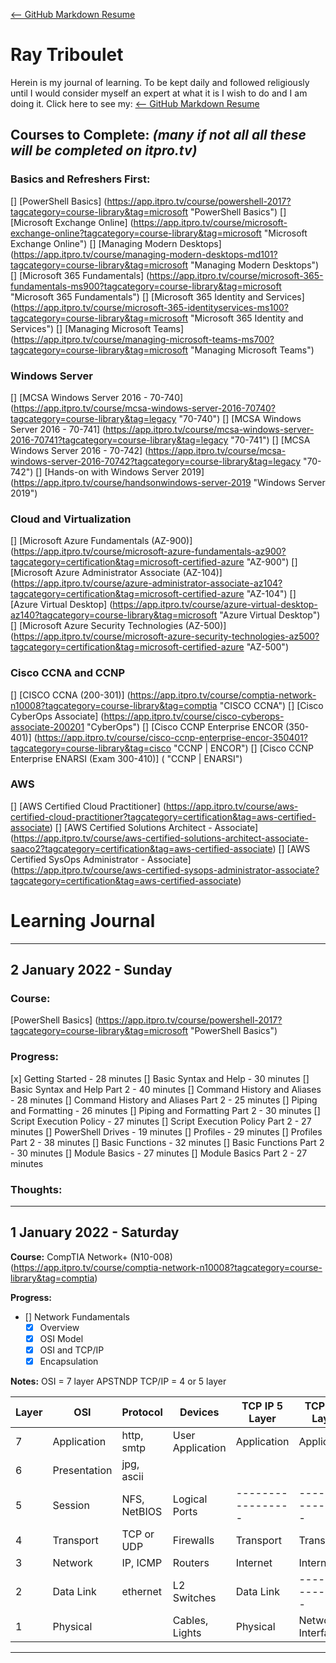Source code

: <!-- markdownlint-disable MD022 MD032 -->

[<-- GitHub Markdown Resume](https://github.com/NordiCelt)
# Ray Triboulet

Herein is my journal of learning. To be kept daily and followed religiously until I would consider myself an expert at what it is I wish to do and I am doing it.
Click here to see my: [<-- GitHub Markdown Resume](https://github.com/NordiCelt)

## Courses to Complete: *(many if not all all these will be completed on itpro.tv)*

### Basics and Refreshers First:

[] [PowerShell Basics] (https://app.itpro.tv/course/powershell-2017?tagcategory=course-library&tag=microsoft "PowerShell Basics")
[] [Microsoft Exchange Online] (https://app.itpro.tv/course/microsoft-exchange-online?tagcategory=course-library&tag=microsoft "Microsoft Exchange Online")
[] [Managing Modern Desktops] (https://app.itpro.tv/course/managing-modern-desktops-md101?tagcategory=course-library&tag=microsoft "Managing Modern Desktops")
[] [Microsoft 365 Fundamentals] (https://app.itpro.tv/course/microsoft-365-fundamentals-ms900?tagcategory=course-library&tag=microsoft "Microsoft 365 Fundamentals")
[] [Microsoft 365 Identity and Services] (https://app.itpro.tv/course/microsoft-365-identityservices-ms100?tagcategory=course-library&tag=microsoft "Microsoft 365 Identity and Services")
[] [Managing Microsoft Teams] (https://app.itpro.tv/course/managing-microsoft-teams-ms700?tagcategory=course-library&tag=microsoft "Managing Microsoft Teams")

### Windows Server
[] [MCSA Windows Server 2016 - 70-740] (https://app.itpro.tv/course/mcsa-windows-server-2016-70740?tagcategory=course-library&tag=legacy "70-740")
[] [MCSA Windows Server 2016 - 70-741] (https://app.itpro.tv/course/mcsa-windows-server-2016-70741?tagcategory=course-library&tag=legacy "70-741")
[] [MCSA Windows Server 2016 - 70-742] (https://app.itpro.tv/course/mcsa-windows-server-2016-70742?tagcategory=course-library&tag=legacy "70-742")
[] [Hands-on with Windows Server 2019] (https://app.itpro.tv/course/handsonwindows-server-2019 "Windows Server 2019")

### Cloud and Virtualization
[] [Microsoft Azure Fundamentals (AZ-900)] (https://app.itpro.tv/course/microsoft-azure-fundamentals-az900?tagcategory=certification&tag=microsoft-certified-azure "AZ-900")
[] [Microsoft Azure Administrator Associate (AZ-104)] (https://app.itpro.tv/course/azure-administrator-associate-az104?tagcategory=certification&tag=microsoft-certified-azure "AZ-104")
[] [Azure Virtual Desktop] (https://app.itpro.tv/course/azure-virtual-desktop-az140?tagcategory=course-library&tag=microsoft "Azure Virtual Desktop")
[] [Microsoft Azure Security Technologies (AZ-500)] (https://app.itpro.tv/course/microsoft-azure-security-technologies-az500?tagcategory=certification&tag=microsoft-certified-azure "AZ-500")

### Cisco CCNA and CCNP
[] [CISCO CCNA (200-301)] (https://app.itpro.tv/course/comptia-network-n10008?tagcategory=course-library&tag=comptia "CISCO CCNA")
[] [Cisco CyberOps Associate] (https://app.itpro.tv/course/cisco-cyberops-associate-200201 "CyberOps")
[] [Cisco CCNP Enterprise ENCOR (350-401)] (https://app.itpro.tv/course/cisco-ccnp-enterprise-encor-350401?tagcategory=course-library&tag=cisco "CCNP | ENCOR")
[] [Cisco CCNP Enterprise ENARSI (Exam 300-410)] ( "CCNP | ENARSI")

### AWS
[] [AWS Certified Cloud Practitioner] (https://app.itpro.tv/course/aws-certified-cloud-practitioner?tagcategory=certification&tag=aws-certified-associate)
[] [AWS Certified Solutions Architect - Associate] (https://app.itpro.tv/course/aws-certified-solutions-architect-associate-saaco2?tagcategory=certification&tag=aws-certified-associate)
[] [AWS Certified SysOps Administrator - Associate] (https://app.itpro.tv/course/aws-certified-sysops-administrator-associate?tagcategory=certification&tag=aws-certified-associate)



# Learning Journal
<!--  Template

## 2 January 2022 - Sunday

### Course:
[PowerShell Basics] (https://app.itpro.tv/course/powershell-2017?tagcategory=course-library&tag=microsoft "PowerShell Basics")

### Progress:
[] 

### Thoughts:


---

-->
---

## 2 January 2022 - Sunday

### Course:
[PowerShell Basics] (https://app.itpro.tv/course/powershell-2017?tagcategory=course-library&tag=microsoft "PowerShell Basics")

### Progress:
  [x] Getting Started - 28 minutes
  [] Basic Syntax and Help - 30 minutes
  [] Basic Syntax and Help Part 2 - 40 minutes
  [] Command History and Aliases - 28 minutes
  [] Command History and Aliases Part 2 - 25 minutes
  [] Piping and Formatting - 26 minutes
  [] Piping and Formatting Part 2 - 30 minutes
  [] Script Execution Policy - 27 minutes
  [] Script Execution Policy Part 2 - 27 minutes
  [] PowerShell Drives - 19 minutes
  [] Profiles - 29 minutes
  [] Profiles Part 2 - 38 minutes
  [] Basic Functions - 32 minutes
  [] Basic Functions Part 2 - 30 minutes
  [] Module Basics - 27 minutes
  [] Module Basics Part 2 - 27 minutes

### Thoughts:
  

---
## 1 January 2022 - Saturday

**Course:** CompTIA Network+ (N10-008) (https://app.itpro.tv/course/comptia-network-n10008?tagcategory=course-library&tag=comptia)

**Progress:** 
- [] Network Fundamentals
  - [x] Overview
  - [x] OSI Model
  - [x] OSI and TCP/IP
  - [x] Encapsulation

**Notes:**
  OSI = 7 layer APSTNDP
  TCP/IP = 4 or 5 layer
  
|   Layer   |        OSI         |   Protocol   |      Devices     |   TCP IP 5 Layer  |   TCP IP 4 Layer  |
| --------- | ------------------ | ------------ | ---------------- | ----------------- | ----------------- |
|     7     |     Application    |  http, smtp  | User Application |    Application    |    Application    |
|     6     |     Presentation   |  jpg, ascii  |                  |                   |                   |
|     5     |     Session        | NFS, NetBIOS |   Logical Ports  | ----------------- | ----------------- |
|     4     |     Transport      |  TCP or UDP  |     Firewalls    |     Transport     |     Transport     |
|     3     |     Network        |   IP, ICMP   |      Routers     |      Internet     |      Internet     |
|     2     |     Data Link      |   ethernet   |    L2 Switches   |     Data Link     | ----------------- |
|     1     |     Physical       |              |  Cables, Lights  |     Physical      | Network Interface |


---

= = = = =

YOUR INSTRUCTIONS: An exact copy of the entries above, with no pictures, is the required answer.

WRITTEN ANSWER:
Source code

: <!-- markdownlint-disable MD022 MD032 -->

[<-- GitHub Markdown Resume](https://github.com/NordiCelt)
# Ray Triboulet

Herein is my journal of learning. To be kept daily and followed religiously until I would consider myself an expert at what it is I wish to do and I am doing it.
Click here to see my: [<-- GitHub Markdown Resume](https://github.com/NordiCelt)

## Courses to Complete: *(many if not all all these will be completed on itpro.tv)*

### Basics and Refreshers First:

[] [PowerShell Basics] (https://app.itpro.tv/course/powershell-2017?tagcategory=course-library&tag=microsoft "PowerShell Basics")
[] [Microsoft Exchange Online] (https://app.itpro.tv/course/microsoft-exchange-online?tagcategory=course-library&tag=microsoft "Microsoft Exchange Online")
[] [Managing Modern Desktops] (https://app.itpro.tv/course/managing-modern-desktops-md101?tagcategory=course-library&tag=microsoft "Managing Modern Desktops")
[] [Microsoft 365 Fundamentals] (https://app.itpro.tv/course/microsoft-365-fundamentals-ms900?tagcategory=course-library&tag=microsoft "Microsoft 365 Fundamentals")
[] [Microsoft 365 Identity and Services] (https://app.itpro.tv/course/microsoft-365-identityservices-ms100?tagcategory=course-library&tag=microsoft "Microsoft 365 Identity and Services")
[] [Managing Microsoft Teams] (https://app.itpro.tv/course/managing-microsoft-teams-ms700?tagcategory=course-library&tag=microsoft "Managing Microsoft Teams")

### Windows Server
[] [MCSA Windows Server 2016 - 70-740] (https://app.itpro.tv/course/mcsa-windows-server-2016-70740?tagcategory=course-library&tag=legacy "70-740")
[] [MCSA Windows Server 2016 - 70-741] (https://app.itpro.tv/course/mcsa-windows-server-2016-70741?tagcategory=course-library&tag=legacy "70-741")
[] [MCSA Windows Server 2016 - 70-742] (https://app.itpro.tv/course/mcsa-windows-server-2016-70742?tagcategory=course-library&tag=legacy "70-742")
[] [Hands-on with Windows Server 2019] (https://app.itpro.tv/course/handsonwindows-server-2019 "Windows Server 2019")

### Cloud and Virtualization
[] [Microsoft Azure Fundamentals (AZ-900)] (https://app.itpro.tv/course/microsoft-azure-fundamentals-az900?tagcategory=certification&tag=microsoft-certified-azure "AZ-900")
[] [Microsoft Azure Administrator Associate (AZ-104)] (https://app.itpro.tv/course/azure-administrator-associate-az104?tagcategory=certification&tag=microsoft-certified-azure "AZ-104")
[] [Azure Virtual Desktop] (https://app.itpro.tv/course/azure-virtual-desktop-az140?tagcategory=course-library&tag=microsoft "Azure Virtual Desktop")
[] [Microsoft Azure Security Technologies (AZ-500)] (https://app.itpro.tv/course/microsoft-azure-security-technologies-az500?tagcategory=certification&tag=microsoft-certified-azure "AZ-500")

### Cisco CCNA and CCNP
[] [CISCO CCNA (200-301)] (https://app.itpro.tv/course/comptia-network-n10008?tagcategory=course-library&tag=comptia "CISCO CCNA")
[] [Cisco CyberOps Associate] (https://app.itpro.tv/course/cisco-cyberops-associate-200201 "CyberOps")
[] [Cisco CCNP Enterprise ENCOR (350-401)] (https://app.itpro.tv/course/cisco-ccnp-enterprise-encor-350401?tagcategory=course-library&tag=cisco "CCNP | ENCOR")
[] [Cisco CCNP Enterprise ENARSI (Exam 300-410)] ( "CCNP | ENARSI")

### AWS
[] [AWS Certified Cloud Practitioner] (https://app.itpro.tv/course/aws-certified-cloud-practitioner?tagcategory=certification&tag=aws-certified-associate)
[] [AWS Certified Solutions Architect - Associate] (https://app.itpro.tv/course/aws-certified-solutions-architect-associate-saaco2?tagcategory=certification&tag=aws-certified-associate)
[] [AWS Certified SysOps Administrator - Associate] (https://app.itpro.tv/course/aws-certified-sysops-administrator-associate?tagcategory=certification&tag=aws-certified-associate)



# Learning Journal
<!--  Template

## 2 January 2022 - Sunday

### Course:
[PowerShell Basics] (https://app.itpro.tv/course/powershell-2017?tagcategory=course-library&tag=microsoft "PowerShell Basics")

### Progress:
[] 

### Thoughts:


---

-->
---

## 2 January 2022 - Sunday

### Course:
[PowerShell Basics] (https://app.itpro.tv/course/powershell-2017?tagcategory=course-library&tag=microsoft "PowerShell Basics")

### Progress:
  [x] Getting Started - 28 minutes
  [] Basic Syntax and Help - 30 minutes
  [] Basic Syntax and Help Part 2 - 40 minutes
  [] Command History and Aliases - 28 minutes
  [] Command History and Aliases Part 2 - 25 minutes
  [] Piping and Formatting - 26 minutes
  [] Piping and Formatting Part 2 - 30 minutes
  [] Script Execution Policy - 27 minutes
  [] Script Execution Policy Part 2 - 27 minutes
  [] PowerShell Drives - 19 minutes
  [] Profiles - 29 minutes
  [] Profiles Part 2 - 38 minutes
  [] Basic Functions - 32 minutes
  [] Basic Functions Part 2 - 30 minutes
  [] Module Basics - 27 minutes
  [] Module Basics Part 2 - 27 minutes

### Thoughts:
  

---
## 1 January 2022 - Saturday

**Course:** CompTIA Network+ (N10-008) (https://app.itpro.tv/course/comptia-network-n10008?tagcategory=course-library&tag=comptia)

**Progress:** 
- [] Network Fundamentals
  - [x] Overview
  - [x] OSI Model
  - [x] OSI and TCP/IP
  - [x] Encapsulation

**Notes:**
  OSI = 7 layer APSTNDP
  TCP/IP = 4 or 5 layer
  
|   Layer   |        OSI         |   Protocol   |      Devices     |   TCP IP 5 Layer  |   TCP IP 4 Layer  |
| --------- | ------------------ | ------------ | ---------------- | ----------------- | ----------------- |
|     7     |     Application    |  http, smtp  | User Application |    Application    |    Application    |
|     6     |     Presentation   |  jpg, ascii  |                  |                   |                   |
|     5     |     Session        | NFS, NetBIOS |   Logical Ports  | ----------------- | ----------------- |
|     4     |     Transport      |  TCP or UDP  |     Firewalls    |     Transport     |     Transport     |
|     3     |     Network        |   IP, ICMP   |      Routers     |      Internet     |      Internet     |
|     2     |     Data Link      |   ethernet   |    L2 Switches   |     Data Link     | ----------------- |
|     1     |     Physical       |              |  Cables, Lights  |     Physical      | Network Interface |


---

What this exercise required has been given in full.